Royal Reels: Gambling


This common red 1d ‘Shields’ N.S.W. postcard postmarked with a SYDNEY/ NO 01/ 01/ 22 duplex was simply addressed to Mr. I. Himmelhoch, Financier, Sydney (Figure 1).

He was surprisingly difficult to research on the internet, and the only information that I could find was as follows: In 1859 and 1866 Rate Books there were four properties listed in Leichhardt Street, Glebe – 2 houses were owned by Golden, one by Fotheringham, and one by Lackermann. Golden remained an owner at 8 Leichhardt Street until ca. 1880, then it was occupied by Harry Wood. In 1890 when ownership passed to I. Himmelhoch, the house was described as ‘Leichhardt House’ and later it was known as ‘Leichhardt Villa’. Not an auspicious start to my research.

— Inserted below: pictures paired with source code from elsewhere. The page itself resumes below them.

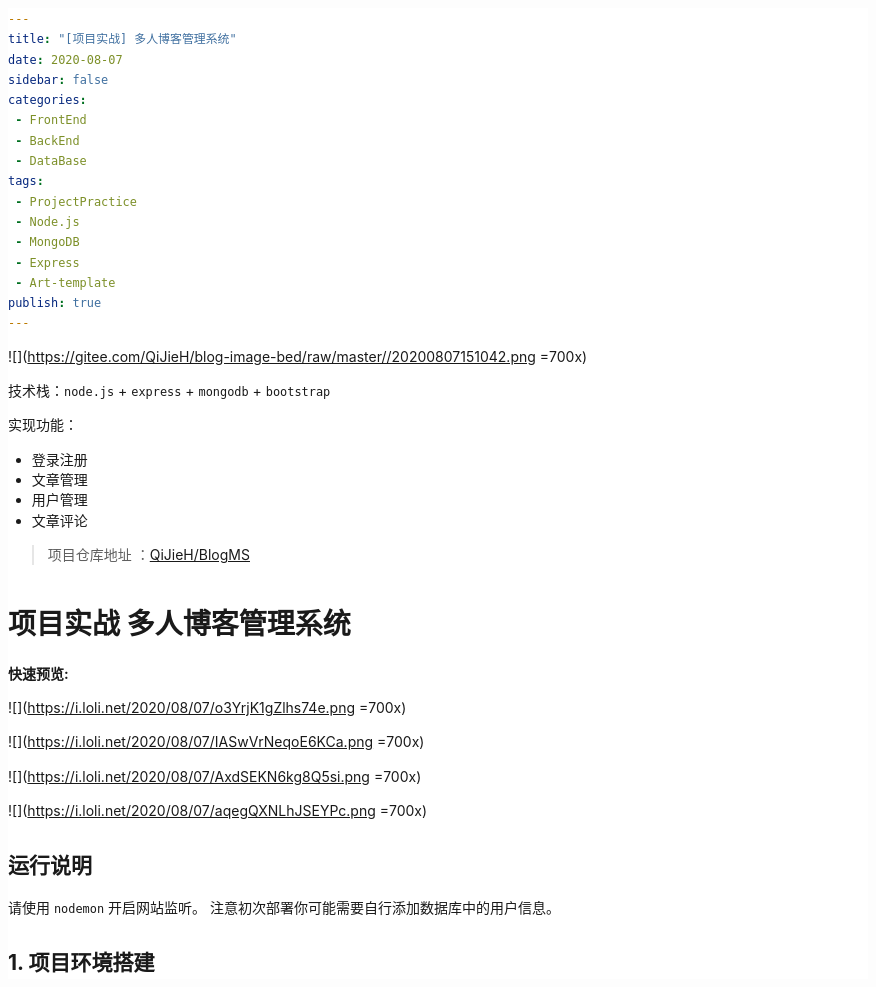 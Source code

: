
 ```yaml
---
title: "[项目实战] 多人博客管理系统"
date: 2020-08-07
sidebar: false
categories:
 - FrontEnd
 - BackEnd
 - DataBase
tags:
 - ProjectPractice
 - Node.js
 - MongoDB
 - Express
 - Art-template
publish: true
---
```

![](https://gitee.com/QiJieH/blog-image-bed/raw/master//20200807151042.png =700x)

技术栈：`node.js` + `express` + `mongodb` + `bootstrap`

实现功能：
- 登录注册
- 文章管理
- 用户管理
- 文章评论

> 项目仓库地址 ：[QiJieH/BlogMS](https://github.com/QiJieH/BlogMS)

# 项目实战   多人博客管理系统

 **快速预览:**
 
![](https://i.loli.net/2020/08/07/o3YrjK1gZlhs74e.png =700x)

![](https://i.loli.net/2020/08/07/IASwVrNeqoE6KCa.png =700x)

![](https://i.loli.net/2020/08/07/AxdSEKN6kg8Q5si.png =700x)

![](https://i.loli.net/2020/08/07/aqegQXNLhJSEYPc.png =700x)




## 运行说明

请使用 `nodemon` 开启网站监听。
注意初次部署你可能需要自行添加数据库中的用户信息。



## 1. 项目环境搭建
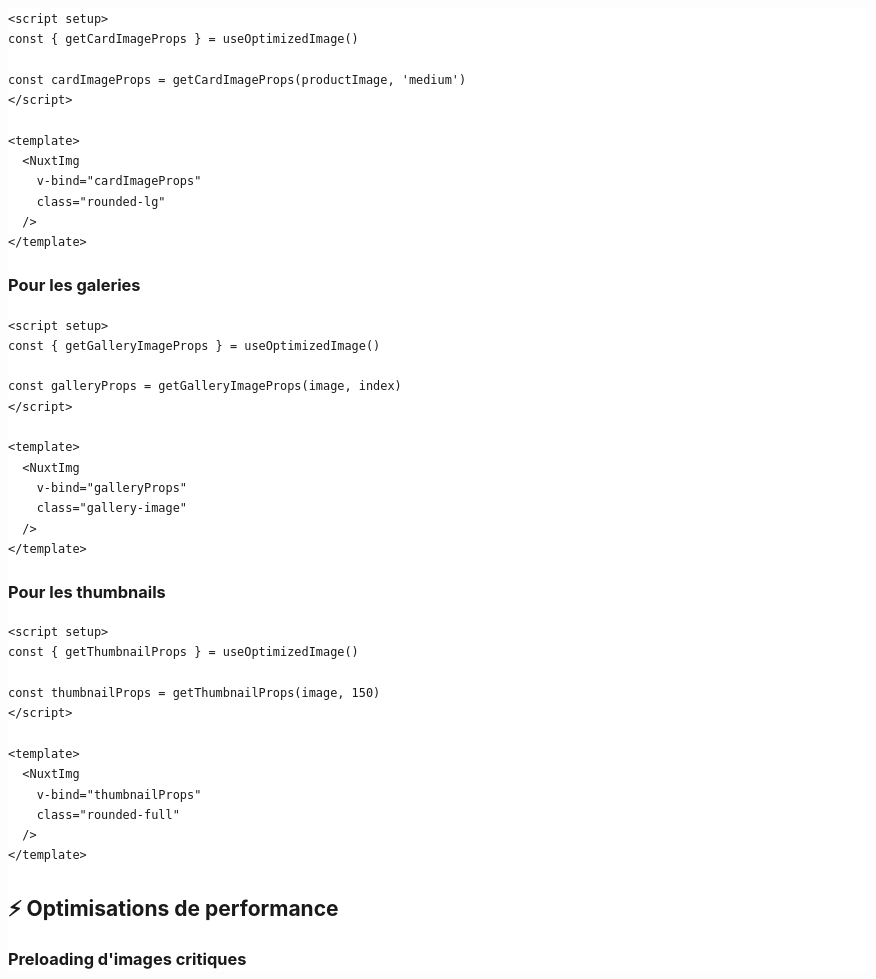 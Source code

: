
 ```vue
<script setup>
const { getCardImageProps } = useOptimizedImage()

const cardImageProps = getCardImageProps(productImage, 'medium')
</script>

<template>
  <NuxtImg
    v-bind="cardImageProps"
    class="rounded-lg"
  />
</template>
```

### Pour les galeries

```vue
<script setup>
const { getGalleryImageProps } = useOptimizedImage()

const galleryProps = getGalleryImageProps(image, index)
</script>

<template>
  <NuxtImg
    v-bind="galleryProps"
    class="gallery-image"
  />
</template>
```

### Pour les thumbnails

```vue
<script setup>
const { getThumbnailProps } = useOptimizedImage()

const thumbnailProps = getThumbnailProps(image, 150)
</script>

<template>
  <NuxtImg
    v-bind="thumbnailProps"
    class="rounded-full"
  />
</template>
```

## ⚡ Optimisations de performance

### Preloading d'images critiques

A librarian at the State Library of N.S.W. came up with some interesting findings. Polish-born Isaac Himmelhoch, a Sydney financier married his wife Miriam in Sydney in 1863, and they had seven children: Henry, Rachel, Hyman, Solmon, Minnie Beatrice, Albert and Fanny, and there birth dates ranged from 1864 for Henry until 1883 for Albert (but the date for the last named Fanny was given as 1878, which was totally out of date sequence. A death notice in the Sydney Morning Herald dated 13 June 1911 stated: HIMMELHOCH – June 12, at his late residence, Mona, Mona Road, Darling Point, Isaac, the beloved husband of Miriam Himmelhoch, in his 72nd year. By request, no flowers. Minyon Tuesday and Wednesday evenings at 8 o’clock.

The following extract is taken from “Forgotten Sydney”: “Polish-born Himmelhoch, a Sydney financier, took up winemaking at the turn of the (20th) century. The result of his hobby was a vineyard called “Grodno”, which was the largest and most successful vineyard in Eckersley. By 1901his 259 hectares selection had 7 ha under Hermitage and Malbec grapes and 6 ha which would receive new vines that season from cuttings planted in 1900. He constructed a large stone cellar and a number of wells and irrigation channels to supply water to his vines. The Grodno Cellars are shown in Figure 2.

THE SYDNEY MAIL , Saturday May 4, 1901 (5 weeks before Isaacs death) had a whole page spread on page 1097 on Himmelhoch and his Grodno Vineyard. The Minister for Mines and Agriculture plus several members of the N.S.W. Parliament toured the vineyard which was situated about 8 miles from Liverpool. The local mayor and Professor Biunno, the Government Wine Expert were hosted by Mr. Isaac Himmelhoch and one of his sons. A toast to the owner was delivered: By establishing his industry in the district, and spending his money in that direction, Himmelhoch had formed the nucleus of what must inevitably be a large winegrowing centre owing to the adaptability of the soil. It was stated that in many respects, the country resembles that of the Gruenne and Languedoc provinces of France. Isaac Himmelhoch, in perhaps his last photo, is seen in Figures 3 & 4.

The original area for the vineyard was known as Eckersley and the post office opened there in 1891 and closed in 1912. At least he Isaac Himelhoch never lived to see the destruction of his entire vineyard when the land was taken over by the Australian Army as a Prisoner of War Camp in World War 1. If he had survived there was a strong chance that he would have been interned there.